(Saved entries)
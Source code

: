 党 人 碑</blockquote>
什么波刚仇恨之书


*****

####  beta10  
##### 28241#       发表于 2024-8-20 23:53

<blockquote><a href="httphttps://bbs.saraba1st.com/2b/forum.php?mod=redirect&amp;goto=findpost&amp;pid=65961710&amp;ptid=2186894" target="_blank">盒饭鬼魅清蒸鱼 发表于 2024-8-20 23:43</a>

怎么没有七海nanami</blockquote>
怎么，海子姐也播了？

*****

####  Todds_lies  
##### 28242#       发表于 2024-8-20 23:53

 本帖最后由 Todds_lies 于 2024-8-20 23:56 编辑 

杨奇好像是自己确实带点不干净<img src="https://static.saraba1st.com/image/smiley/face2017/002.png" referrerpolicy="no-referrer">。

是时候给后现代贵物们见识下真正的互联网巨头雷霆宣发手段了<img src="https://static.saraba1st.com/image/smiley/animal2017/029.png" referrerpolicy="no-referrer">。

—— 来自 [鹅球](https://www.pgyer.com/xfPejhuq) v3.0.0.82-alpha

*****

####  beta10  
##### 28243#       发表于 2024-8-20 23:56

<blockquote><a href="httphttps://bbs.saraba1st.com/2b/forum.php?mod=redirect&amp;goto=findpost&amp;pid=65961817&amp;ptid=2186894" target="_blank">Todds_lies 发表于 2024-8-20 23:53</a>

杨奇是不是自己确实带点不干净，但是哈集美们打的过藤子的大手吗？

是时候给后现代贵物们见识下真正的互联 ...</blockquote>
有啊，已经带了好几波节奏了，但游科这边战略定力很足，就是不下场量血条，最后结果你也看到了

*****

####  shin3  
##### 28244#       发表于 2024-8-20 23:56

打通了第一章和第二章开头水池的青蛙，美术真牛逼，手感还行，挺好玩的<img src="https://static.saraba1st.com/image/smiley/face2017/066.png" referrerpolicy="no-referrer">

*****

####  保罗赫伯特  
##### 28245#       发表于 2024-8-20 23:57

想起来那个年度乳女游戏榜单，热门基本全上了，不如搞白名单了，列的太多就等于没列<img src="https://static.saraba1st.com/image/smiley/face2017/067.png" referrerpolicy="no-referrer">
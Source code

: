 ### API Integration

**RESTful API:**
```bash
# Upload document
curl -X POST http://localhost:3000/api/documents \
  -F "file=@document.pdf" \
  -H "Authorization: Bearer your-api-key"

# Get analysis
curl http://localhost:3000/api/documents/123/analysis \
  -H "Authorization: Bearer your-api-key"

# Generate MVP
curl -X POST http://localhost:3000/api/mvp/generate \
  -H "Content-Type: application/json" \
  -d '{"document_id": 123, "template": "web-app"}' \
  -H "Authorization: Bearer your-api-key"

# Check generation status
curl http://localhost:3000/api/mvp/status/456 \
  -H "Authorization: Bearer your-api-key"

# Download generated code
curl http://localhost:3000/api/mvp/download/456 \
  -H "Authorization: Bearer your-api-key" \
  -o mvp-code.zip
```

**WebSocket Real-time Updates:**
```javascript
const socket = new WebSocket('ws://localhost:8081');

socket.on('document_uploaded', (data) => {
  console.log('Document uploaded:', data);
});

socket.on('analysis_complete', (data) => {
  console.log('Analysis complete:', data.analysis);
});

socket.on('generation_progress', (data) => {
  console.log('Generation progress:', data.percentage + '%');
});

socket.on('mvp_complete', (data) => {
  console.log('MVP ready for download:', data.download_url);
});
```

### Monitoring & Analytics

* **What is being asked**
Reproduce each record above exactly, keeping every word as it stands.

* **Response area**
Source code

: 党 人 碑</blockquote>
什么波刚仇恨之书


*****

####  beta10  
##### 28241#       发表于 2024-8-20 23:53

<blockquote><a href="httphttps://bbs.saraba1st.com/2b/forum.php?mod=redirect&amp;goto=findpost&amp;pid=65961710&amp;ptid=2186894" target="_blank">盒饭鬼魅清蒸鱼 发表于 2024-8-20 23:43</a>

怎么没有七海nanami</blockquote>
怎么，海子姐也播了？

*****

####  Todds_lies  
##### 28242#       发表于 2024-8-20 23:53

 本帖最后由 Todds_lies 于 2024-8-20 23:56 编辑 

杨奇好像是自己确实带点不干净<img src="https://static.saraba1st.com/image/smiley/face2017/002.png" referrerpolicy="no-referrer">。

是时候给后现代贵物们见识下真正的互联网巨头雷霆宣发手段了<img src="https://static.saraba1st.com/image/smiley/animal2017/029.png" referrerpolicy="no-referrer">。

—— 来自 [鹅球](https://www.pgyer.com/xfPejhuq) v3.0.0.82-alpha

*****

####  beta10  
##### 28243#       发表于 2024-8-20 23:56

<blockquote><a href="httphttps://bbs.saraba1st.com/2b/forum.php?mod=redirect&amp;goto=findpost&amp;pid=65961817&amp;ptid=2186894" target="_blank">Todds_lies 发表于 2024-8-20 23:53</a>

杨奇是不是自己确实带点不干净，但是哈集美们打的过藤子的大手吗？

是时候给后现代贵物们见识下真正的互联 ...</blockquote>
有啊，已经带了好几波节奏了，但游科这边战略定力很足，就是不下场量血条，最后结果你也看到了

*****

####  shin3  
##### 28244#       发表于 2024-8-20 23:56

打通了第一章和第二章开头水池的青蛙，美术真牛逼，手感还行，挺好玩的<img src="https://static.saraba1st.com/image/smiley/face2017/066.png" referrerpolicy="no-referrer">

*****

####  保罗赫伯特  
##### 28245#       发表于 2024-8-20 23:57

想起来那个年度乳女游戏榜单，热门基本全上了，不如搞白名单了，列的太多就等于没列<img src="https://static.saraba1st.com/image/smiley/face2017/067.png" referrerpolicy="no-referrer">
Source code

: ### API Integration

**RESTful API:**
```bash
# Upload document
curl -X POST http://localhost:3000/api/documents \
  -F "file=@document.pdf" \
  -H "Authorization: Bearer your-api-key"

# Get analysis
curl http://localhost:3000/api/documents/123/analysis \
  -H "Authorization: Bearer your-api-key"

# Generate MVP
curl -X POST http://localhost:3000/api/mvp/generate \
  -H "Content-Type: application/json" \
  -d '{"document_id": 123, "template": "web-app"}' \
  -H "Authorization: Bearer your-api-key"

# Check generation status
curl http://localhost:3000/api/mvp/status/456 \
  -H "Authorization: Bearer your-api-key"

# Download generated code
curl http://localhost:3000/api/mvp/download/456 \
  -H "Authorization: Bearer your-api-key" \
  -o mvp-code.zip
```

**WebSocket Real-time Updates:**
```javascript
const socket = new WebSocket('ws://localhost:8081');

socket.on('document_uploaded', (data) => {
  console.log('Document uploaded:', data);
});

socket.on('analysis_complete', (data) => {
  console.log('Analysis complete:', data.analysis);
});

socket.on('generation_progress', (data) => {
  console.log('Generation progress:', data.percentage + '%');
});

socket.on('mvp_complete', (data) => {
  console.log('MVP ready for download:', data.download_url);
});
```

### Monitoring & Analytics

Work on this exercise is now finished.